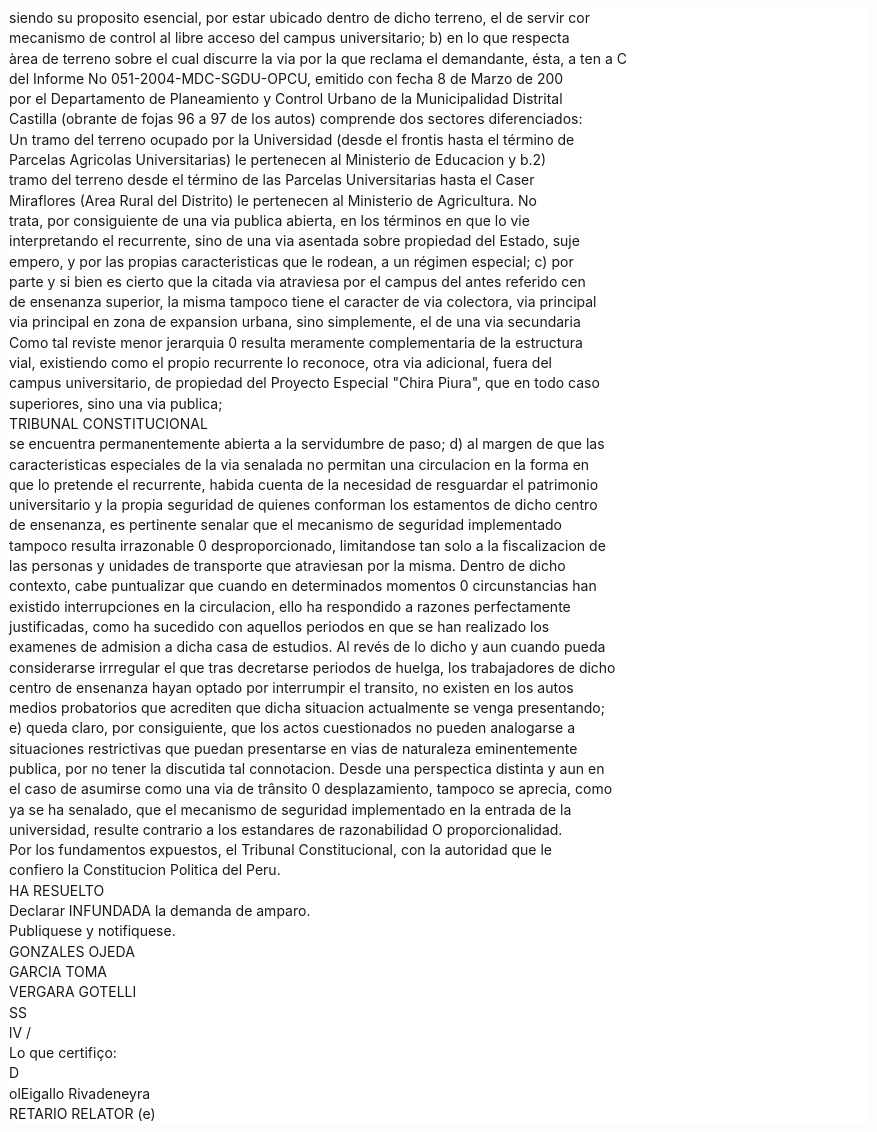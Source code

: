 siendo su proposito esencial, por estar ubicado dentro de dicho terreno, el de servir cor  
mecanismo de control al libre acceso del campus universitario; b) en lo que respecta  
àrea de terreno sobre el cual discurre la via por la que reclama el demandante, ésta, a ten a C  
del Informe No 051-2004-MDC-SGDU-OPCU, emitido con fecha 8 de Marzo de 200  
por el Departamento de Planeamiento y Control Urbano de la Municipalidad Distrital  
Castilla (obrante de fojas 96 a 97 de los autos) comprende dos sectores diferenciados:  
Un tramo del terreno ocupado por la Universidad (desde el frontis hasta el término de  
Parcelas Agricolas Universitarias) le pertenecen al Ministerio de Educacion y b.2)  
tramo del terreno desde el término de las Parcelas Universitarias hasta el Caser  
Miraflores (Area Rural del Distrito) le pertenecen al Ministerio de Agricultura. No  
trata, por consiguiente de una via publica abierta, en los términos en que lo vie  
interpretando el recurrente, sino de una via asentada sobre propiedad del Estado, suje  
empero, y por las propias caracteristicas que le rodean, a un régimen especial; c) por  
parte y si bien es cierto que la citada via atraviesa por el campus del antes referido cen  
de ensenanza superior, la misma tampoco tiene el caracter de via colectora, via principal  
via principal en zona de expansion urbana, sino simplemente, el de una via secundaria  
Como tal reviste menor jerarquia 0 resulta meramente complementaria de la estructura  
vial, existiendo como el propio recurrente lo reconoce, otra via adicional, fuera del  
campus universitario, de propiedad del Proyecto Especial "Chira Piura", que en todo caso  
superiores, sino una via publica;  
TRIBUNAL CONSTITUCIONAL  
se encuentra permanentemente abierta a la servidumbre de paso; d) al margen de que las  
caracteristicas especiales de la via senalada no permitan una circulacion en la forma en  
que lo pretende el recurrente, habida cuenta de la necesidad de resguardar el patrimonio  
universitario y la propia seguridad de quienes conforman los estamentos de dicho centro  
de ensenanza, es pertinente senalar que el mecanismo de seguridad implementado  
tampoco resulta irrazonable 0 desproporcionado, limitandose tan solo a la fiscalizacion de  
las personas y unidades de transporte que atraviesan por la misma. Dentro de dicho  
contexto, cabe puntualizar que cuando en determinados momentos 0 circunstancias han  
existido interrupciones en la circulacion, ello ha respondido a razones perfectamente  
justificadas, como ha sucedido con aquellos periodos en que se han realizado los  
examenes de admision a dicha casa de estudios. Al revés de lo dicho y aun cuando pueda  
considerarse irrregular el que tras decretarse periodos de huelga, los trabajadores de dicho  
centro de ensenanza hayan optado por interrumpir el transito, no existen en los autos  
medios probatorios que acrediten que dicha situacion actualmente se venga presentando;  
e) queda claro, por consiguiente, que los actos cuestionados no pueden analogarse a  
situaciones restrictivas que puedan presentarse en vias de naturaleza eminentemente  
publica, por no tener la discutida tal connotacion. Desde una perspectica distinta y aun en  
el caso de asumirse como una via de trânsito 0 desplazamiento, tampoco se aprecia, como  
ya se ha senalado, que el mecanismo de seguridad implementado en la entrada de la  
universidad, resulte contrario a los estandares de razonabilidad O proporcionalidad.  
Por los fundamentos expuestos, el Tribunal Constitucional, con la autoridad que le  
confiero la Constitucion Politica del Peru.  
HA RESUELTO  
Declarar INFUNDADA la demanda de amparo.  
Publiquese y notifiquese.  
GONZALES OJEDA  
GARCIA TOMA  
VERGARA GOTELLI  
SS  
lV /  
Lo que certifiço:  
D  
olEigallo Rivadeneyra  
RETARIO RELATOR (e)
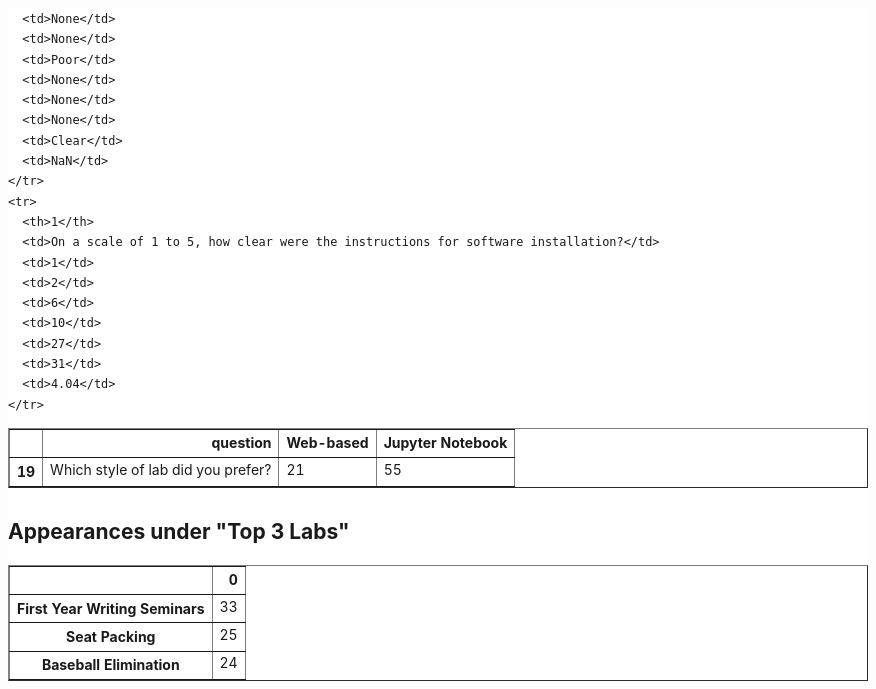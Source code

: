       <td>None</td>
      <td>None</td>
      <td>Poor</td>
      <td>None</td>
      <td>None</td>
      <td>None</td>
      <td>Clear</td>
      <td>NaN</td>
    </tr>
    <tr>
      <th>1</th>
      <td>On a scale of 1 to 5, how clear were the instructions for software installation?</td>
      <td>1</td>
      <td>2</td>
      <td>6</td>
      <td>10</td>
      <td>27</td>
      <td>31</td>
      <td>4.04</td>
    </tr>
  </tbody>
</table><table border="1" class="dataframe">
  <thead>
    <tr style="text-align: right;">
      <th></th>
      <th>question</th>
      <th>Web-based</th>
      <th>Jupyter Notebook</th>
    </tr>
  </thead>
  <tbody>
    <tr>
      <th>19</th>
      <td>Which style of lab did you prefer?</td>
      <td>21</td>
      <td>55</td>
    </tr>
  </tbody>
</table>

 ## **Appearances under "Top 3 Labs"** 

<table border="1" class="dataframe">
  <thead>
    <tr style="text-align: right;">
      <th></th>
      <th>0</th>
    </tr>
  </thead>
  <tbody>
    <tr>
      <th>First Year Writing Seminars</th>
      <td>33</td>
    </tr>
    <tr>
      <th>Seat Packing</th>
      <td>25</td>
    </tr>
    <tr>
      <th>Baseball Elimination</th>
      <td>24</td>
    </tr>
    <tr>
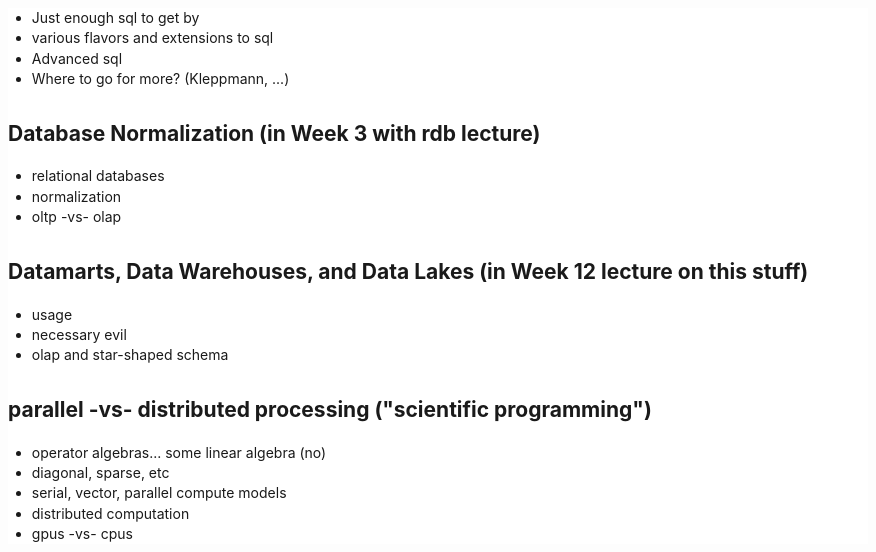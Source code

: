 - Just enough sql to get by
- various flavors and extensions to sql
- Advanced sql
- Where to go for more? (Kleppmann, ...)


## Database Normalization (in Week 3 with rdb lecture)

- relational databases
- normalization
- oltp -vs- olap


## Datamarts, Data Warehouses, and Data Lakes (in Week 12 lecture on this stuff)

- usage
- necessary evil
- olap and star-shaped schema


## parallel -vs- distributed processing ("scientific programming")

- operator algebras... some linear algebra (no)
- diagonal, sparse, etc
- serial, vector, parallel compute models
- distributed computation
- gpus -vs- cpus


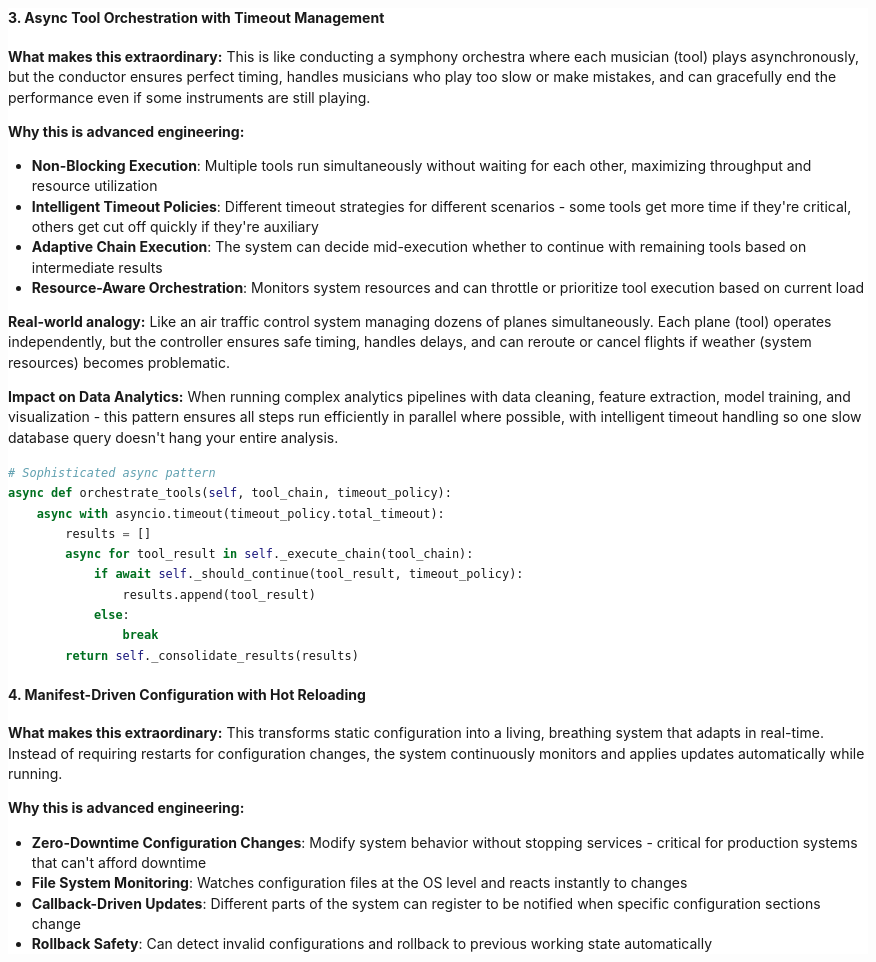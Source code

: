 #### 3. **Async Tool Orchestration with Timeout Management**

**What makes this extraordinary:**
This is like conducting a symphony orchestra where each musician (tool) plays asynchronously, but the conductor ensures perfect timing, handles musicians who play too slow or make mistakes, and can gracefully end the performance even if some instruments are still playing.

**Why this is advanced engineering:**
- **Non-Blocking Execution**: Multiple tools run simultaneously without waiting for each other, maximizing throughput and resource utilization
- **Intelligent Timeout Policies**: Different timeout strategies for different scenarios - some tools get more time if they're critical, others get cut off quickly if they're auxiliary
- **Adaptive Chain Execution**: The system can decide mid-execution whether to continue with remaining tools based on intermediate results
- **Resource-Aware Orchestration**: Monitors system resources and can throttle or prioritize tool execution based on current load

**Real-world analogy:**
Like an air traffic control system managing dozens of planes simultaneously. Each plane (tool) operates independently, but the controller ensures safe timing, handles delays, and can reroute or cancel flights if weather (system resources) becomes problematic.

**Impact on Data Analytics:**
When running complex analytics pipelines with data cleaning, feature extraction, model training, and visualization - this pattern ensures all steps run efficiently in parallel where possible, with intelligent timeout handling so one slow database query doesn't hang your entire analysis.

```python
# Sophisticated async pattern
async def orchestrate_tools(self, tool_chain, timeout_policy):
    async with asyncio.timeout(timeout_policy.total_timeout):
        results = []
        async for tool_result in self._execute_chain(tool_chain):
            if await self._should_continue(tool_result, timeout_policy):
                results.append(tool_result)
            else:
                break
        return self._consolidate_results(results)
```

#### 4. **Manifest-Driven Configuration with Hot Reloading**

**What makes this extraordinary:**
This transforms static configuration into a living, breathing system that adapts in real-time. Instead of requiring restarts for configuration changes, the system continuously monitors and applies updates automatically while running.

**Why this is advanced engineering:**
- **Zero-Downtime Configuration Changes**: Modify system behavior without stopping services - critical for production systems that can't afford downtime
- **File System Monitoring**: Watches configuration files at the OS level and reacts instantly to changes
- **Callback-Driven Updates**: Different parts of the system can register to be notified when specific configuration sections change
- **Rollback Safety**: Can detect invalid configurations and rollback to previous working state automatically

▶ **What you will do**
Each line above from the one containing "sql to get by" through the one containing "on Data Analytics:**" is to be returned verbatim. Nothing else, and no pictures.

▶ **Solved exercise**
: - Just enough sql to get by
- various flavors and extensions to sql
- Advanced sql
- Where to go for more? (Kleppmann, ...)


## Database Normalization (in Week 3 with rdb lecture)

- relational databases
- normalization
- oltp -vs- olap


## Datamarts, Data Warehouses, and Data Lakes (in Week 12 lecture on this stuff)

- usage
- necessary evil
- olap and star-shaped schema


## parallel -vs- distributed processing ("scientific programming")

- operator algebras... some linear algebra (no)
- diagonal, sparse, etc
- serial, vector, parallel compute models
- distributed computation
- gpus -vs- cpus


Source code

: #### 3. **Async Tool Orchestration with Timeout Management**

**What makes this extraordinary:**
This is like conducting a symphony orchestra where each musician (tool) plays asynchronously, but the conductor ensures perfect timing, handles musicians who play too slow or make mistakes, and can gracefully end the performance even if some instruments are still playing.

**Why this is advanced engineering:**
- **Non-Blocking Execution**: Multiple tools run simultaneously without waiting for each other, maximizing throughput and resource utilization
- **Intelligent Timeout Policies**: Different timeout strategies for different scenarios - some tools get more time if they're critical, others get cut off quickly if they're auxiliary
- **Adaptive Chain Execution**: The system can decide mid-execution whether to continue with remaining tools based on intermediate results
- **Resource-Aware Orchestration**: Monitors system resources and can throttle or prioritize tool execution based on current load

**Real-world analogy:**
Like an air traffic control system managing dozens of planes simultaneously. Each plane (tool) operates independently, but the controller ensures safe timing, handles delays, and can reroute or cancel flights if weather (system resources) becomes problematic.

**Impact on Data Analytics:**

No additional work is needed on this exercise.